Mike Witteck
- Witteck in 1987

No. 55
- Position: Linebacker

Personal information
- Born: February 21, 1964 Queens, New York, U.S.
- Died: March 15, 1990 (aged 26) Floral Park, New York, U.S.
- Listed height: 6 ft 2 in (1.88 m)
- Listed weight: 225 lb (102 kg)

Career information
- High school: Valley Stream North (Franklin Square, New York])
- College: Northwestern
- NFL draft: 1986: undrafted

Career history
- Washington Commandos (1987); New York Jets (1987);

Awards and highlights
- Second-team All-Arena (1987);
- Stats at Pro Football Reference
- Stats at ArenaFan.com

= Mike Witteck =

American football player (1964–1990)

Michael Robert Witteck (February 21, 1964 – March 15, 1990) was an American professional football linebacker who played one season with the New York Jets of the National Football League (NFL). He played college football at Northwestern University. He was also a member of the Washington Commandos of the Arena Football League (AFL).

==Early life and college==
Michael Robert Witteck was born on February 21, 1964, in Queens, New York. He attended Valley Stream North High School in Franklin Square, New York.

Witteck was a two-year letterman for the Northwestern Wildcats of Northwestern University from 1984 to 1985. He recorded two interceptions for 71 yards and one touchdown his senior year in 1985.

==Professional career==
Witteck played in four games for the Washington Commandos of the Arena Football League (AFL) during the league's inaugural season in 1987, totaling 14 solo tackles, four assisted tackles	, two sacks, four pass breakups, and one blocked kick. He was a fullback/linebacker during his time in the AFL as the league played under ironman rules. Witteck was named second-team All-Arena for his performance during the 1987 season.
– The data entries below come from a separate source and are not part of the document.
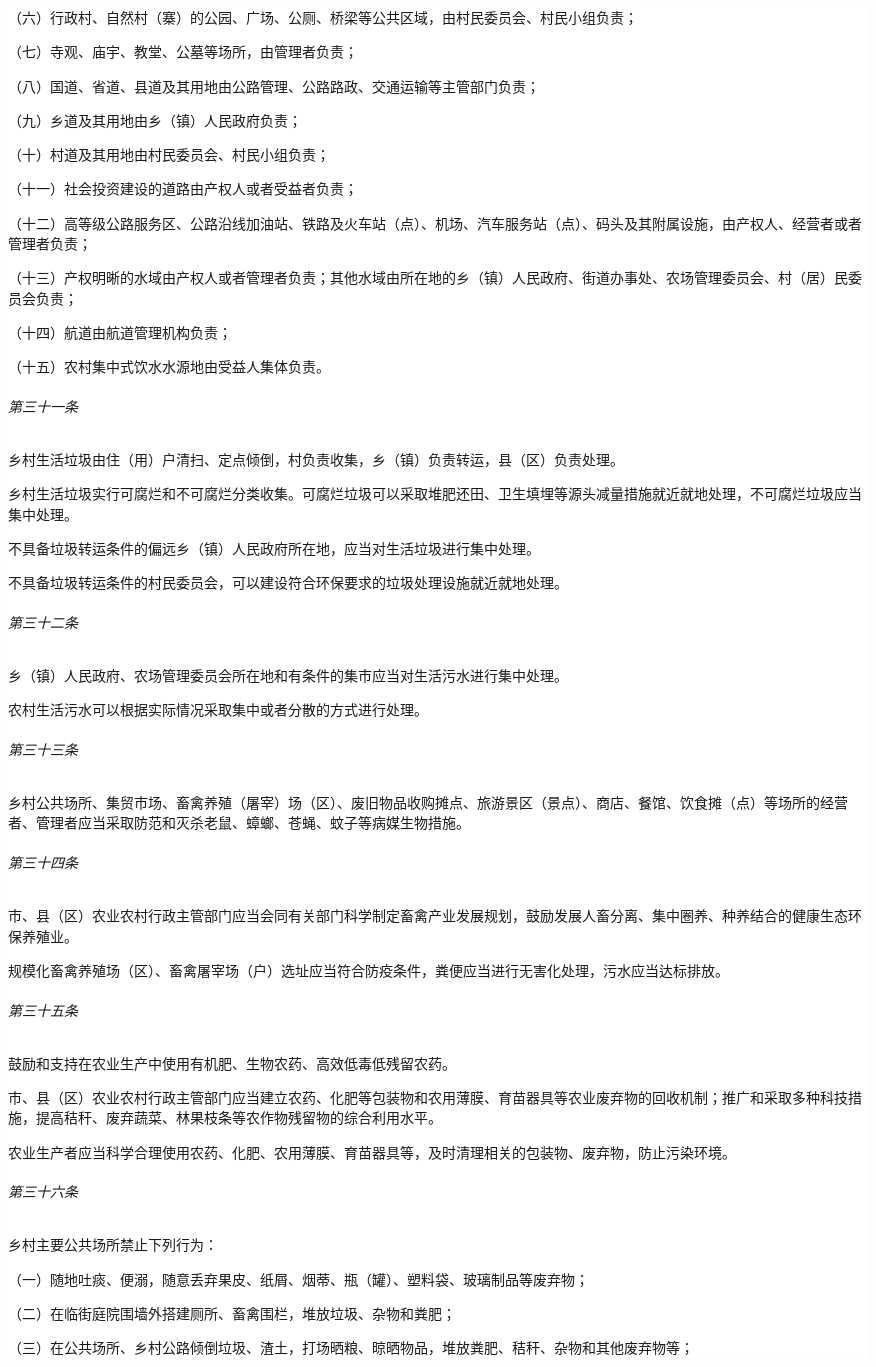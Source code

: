 （六）行政村、自然村（寨）的公园、广场、公厕、桥梁等公共区域，由村民委员会、村民小组负责；

（七）寺观、庙宇、教堂、公墓等场所，由管理者负责；

（八）国道、省道、县道及其用地由公路管理、公路路政、交通运输等主管部门负责；

（九）乡道及其用地由乡（镇）人民政府负责；

（十）村道及其用地由村民委员会、村民小组负责；

（十一）社会投资建设的道路由产权人或者受益者负责；

（十二）高等级公路服务区、公路沿线加油站、铁路及火车站（点）、机场、汽车服务站（点）、码头及其附属设施，由产权人、经营者或者管理者负责；

（十三）产权明晰的水域由产权人或者管理者负责；其他水域由所在地的乡（镇）人民政府、街道办事处、农场管理委员会、村（居）民委员会负责；

（十四）航道由航道管理机构负责；

（十五）农村集中式饮水水源地由受益人集体负责。

###### 第三十一条

乡村生活垃圾由住（用）户清扫、定点倾倒，村负责收集，乡（镇）负责转运，县（区）负责处理。

乡村生活垃圾实行可腐烂和不可腐烂分类收集。可腐烂垃圾可以采取堆肥还田、卫生填埋等源头减量措施就近就地处理，不可腐烂垃圾应当集中处理。

不具备垃圾转运条件的偏远乡（镇）人民政府所在地，应当对生活垃圾进行集中处理。

不具备垃圾转运条件的村民委员会，可以建设符合环保要求的垃圾处理设施就近就地处理。

###### 第三十二条

乡（镇）人民政府、农场管理委员会所在地和有条件的集市应当对生活污水进行集中处理。

农村生活污水可以根据实际情况采取集中或者分散的方式进行处理。

###### 第三十三条

乡村公共场所、集贸市场、畜禽养殖（屠宰）场（区）、废旧物品收购摊点、旅游景区（景点）、商店、餐馆、饮食摊（点）等场所的经营者、管理者应当采取防范和灭杀老鼠、蟑螂、苍蝇、蚊子等病媒生物措施。

###### 第三十四条

市、县（区）农业农村行政主管部门应当会同有关部门科学制定畜禽产业发展规划，鼓励发展人畜分离、集中圈养、种养结合的健康生态环保养殖业。

规模化畜禽养殖场（区）、畜禽屠宰场（户）选址应当符合防疫条件，粪便应当进行无害化处理，污水应当达标排放。

###### 第三十五条

鼓励和支持在农业生产中使用有机肥、生物农药、高效低毒低残留农药。

市、县（区）农业农村行政主管部门应当建立农药、化肥等包装物和农用薄膜、育苗器具等农业废弃物的回收机制；推广和采取多种科技措施，提高秸秆、废弃蔬菜、林果枝条等农作物残留物的综合利用水平。

农业生产者应当科学合理使用农药、化肥、农用薄膜、育苗器具等，及时清理相关的包装物、废弃物，防止污染环境。

###### 第三十六条

乡村主要公共场所禁止下列行为：

（一）随地吐痰、便溺，随意丢弃果皮、纸屑、烟蒂、瓶（罐）、塑料袋、玻璃制品等废弃物；

（二）在临街庭院围墙外搭建厕所、畜禽围栏，堆放垃圾、杂物和粪肥；

（三）在公共场所、乡村公路倾倒垃圾、渣土，打场晒粮、晾晒物品，堆放粪肥、秸秆、杂物和其他废弃物等；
On September 23, 1987, Witteck signed with the New York Jets during the 1987 NFL players strike. He played in all three strike games for the Jets before being released on October 19, 1987, after the strike ended. After his release, Witteck said he had no regrets and that he would be going to Hawaii for a vacation.

==Personal life==
Witteck died on March 15, 1990, in Floral Park, New York. The Michael Witteck Memorial MVP award was established at Valley Stream North High School in 1990.